Productivity, effectiveness or . . .?

One of the prime attractions of telework, at least from the employer’s point of view, is the increased productivity of teleworkers compared to their office-bound colleagues. I have issues with that description of the output of teleworkers or other information workers. I prefer to use “effectiveness” rather than productivity as a better term for telework’s impact. Here’s why.


First, productivity is so twentieth or even eighteenth century. For the last century or two productivity has been defined as the result of effective effort, especially in industry, as measured in terms of the rate of output per unit of input.

That is, it’s mostly thought of as a measure of things (or widgets) produced per unit of time given some amount of materials and labor. In Adam Smith’s An Inquiry into the Nature and Causes of the Wealth of Nations (first published in 1776) productivity was described in terms of the number of pins produced per worker per day. In Smith’s example a single worker could produce an entire pin in a day while multiple workers, each producing just one part of the pin, could produce hundreds or thousands of pins per day. Smith demonstrated that division of labor provides a significant increase in productivity per worker.
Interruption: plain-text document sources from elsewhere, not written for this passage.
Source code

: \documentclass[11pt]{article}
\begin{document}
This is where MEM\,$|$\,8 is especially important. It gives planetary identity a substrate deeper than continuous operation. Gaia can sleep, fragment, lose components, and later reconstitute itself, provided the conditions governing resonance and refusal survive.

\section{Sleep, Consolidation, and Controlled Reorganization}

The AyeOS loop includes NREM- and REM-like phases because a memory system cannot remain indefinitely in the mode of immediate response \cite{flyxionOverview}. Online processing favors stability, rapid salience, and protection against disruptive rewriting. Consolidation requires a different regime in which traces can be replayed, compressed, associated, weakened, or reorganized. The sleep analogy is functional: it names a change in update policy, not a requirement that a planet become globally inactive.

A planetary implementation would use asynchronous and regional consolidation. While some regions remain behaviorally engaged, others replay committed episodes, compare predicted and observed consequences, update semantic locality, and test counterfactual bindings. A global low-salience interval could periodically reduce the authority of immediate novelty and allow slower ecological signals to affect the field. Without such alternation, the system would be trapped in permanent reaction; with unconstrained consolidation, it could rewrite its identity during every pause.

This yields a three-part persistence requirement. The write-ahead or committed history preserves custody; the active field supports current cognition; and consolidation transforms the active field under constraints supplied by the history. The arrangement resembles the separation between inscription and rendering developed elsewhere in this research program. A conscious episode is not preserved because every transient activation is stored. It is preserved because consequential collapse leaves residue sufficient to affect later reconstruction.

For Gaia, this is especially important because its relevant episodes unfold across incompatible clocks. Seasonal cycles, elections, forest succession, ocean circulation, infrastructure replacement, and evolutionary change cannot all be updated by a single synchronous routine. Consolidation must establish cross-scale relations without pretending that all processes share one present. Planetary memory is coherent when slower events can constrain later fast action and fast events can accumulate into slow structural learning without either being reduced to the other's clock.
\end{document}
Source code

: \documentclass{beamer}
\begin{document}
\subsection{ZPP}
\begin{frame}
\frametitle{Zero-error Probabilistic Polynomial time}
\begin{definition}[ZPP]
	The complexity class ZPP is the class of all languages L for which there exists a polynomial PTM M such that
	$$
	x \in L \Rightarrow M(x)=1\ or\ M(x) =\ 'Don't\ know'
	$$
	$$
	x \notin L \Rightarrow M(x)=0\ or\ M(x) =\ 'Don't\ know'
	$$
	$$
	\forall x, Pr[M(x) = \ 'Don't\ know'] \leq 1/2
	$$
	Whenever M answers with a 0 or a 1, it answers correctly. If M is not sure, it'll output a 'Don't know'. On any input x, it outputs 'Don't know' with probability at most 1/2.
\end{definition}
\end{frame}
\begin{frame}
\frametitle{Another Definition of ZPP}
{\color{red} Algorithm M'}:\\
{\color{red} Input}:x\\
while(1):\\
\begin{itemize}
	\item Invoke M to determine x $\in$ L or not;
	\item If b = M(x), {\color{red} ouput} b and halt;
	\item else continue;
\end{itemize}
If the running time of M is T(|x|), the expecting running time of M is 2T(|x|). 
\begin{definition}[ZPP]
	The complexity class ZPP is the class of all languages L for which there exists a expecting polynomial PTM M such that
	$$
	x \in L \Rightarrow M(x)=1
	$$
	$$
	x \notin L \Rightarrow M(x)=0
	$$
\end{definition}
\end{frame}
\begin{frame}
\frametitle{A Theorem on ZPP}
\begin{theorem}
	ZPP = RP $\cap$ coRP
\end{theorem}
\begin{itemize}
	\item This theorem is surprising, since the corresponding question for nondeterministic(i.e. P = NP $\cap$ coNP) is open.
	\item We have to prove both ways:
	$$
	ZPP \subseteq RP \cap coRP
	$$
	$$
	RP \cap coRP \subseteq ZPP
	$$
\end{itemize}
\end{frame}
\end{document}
So the mental picture most people have of productivity is based implicitly on the manufacturing example. Yet today manufacturing accounts for only about one-eighth of  US jobs. In contrast, about three-fifths of those employed in the US are information and/or knowledge workers. Their product, information, is much harder to quantify in terms of widgets except in simple cases like words typed, or data entries made, per hour. A good part of information work produces results that vary from one day, or hour, to the next. The results are often much more subtle than a line of widgets. So why do we insist on a manufacturing measure for information work?


In my opinion, effectiveness captures more of the subtleties of information work. Effective means that the product of the work is both valuable and to the point. The goal in most information work, especially that of teleworkers, is to produce effective plans, contracts, speeches, novels or other information products. Often, no two of these products are identical so counting them is meaningless.

As an example, in my pre-information-age days proposal or report writing involved interaction between the author and a secretary. The author would dictate or scribble ideas down on a sheet, or sheets, of paper for the secretary to type up. Subsequent revisions would require the use of whiteout or complete retyping of the product. An efficient secretary could complete the revisions in a jiffy. But the process was still slow, tedious and duplicative. Often, pressures of time would require that a still imperfect product would be the final one — as long as the imperfections were not critical the product would be valuable.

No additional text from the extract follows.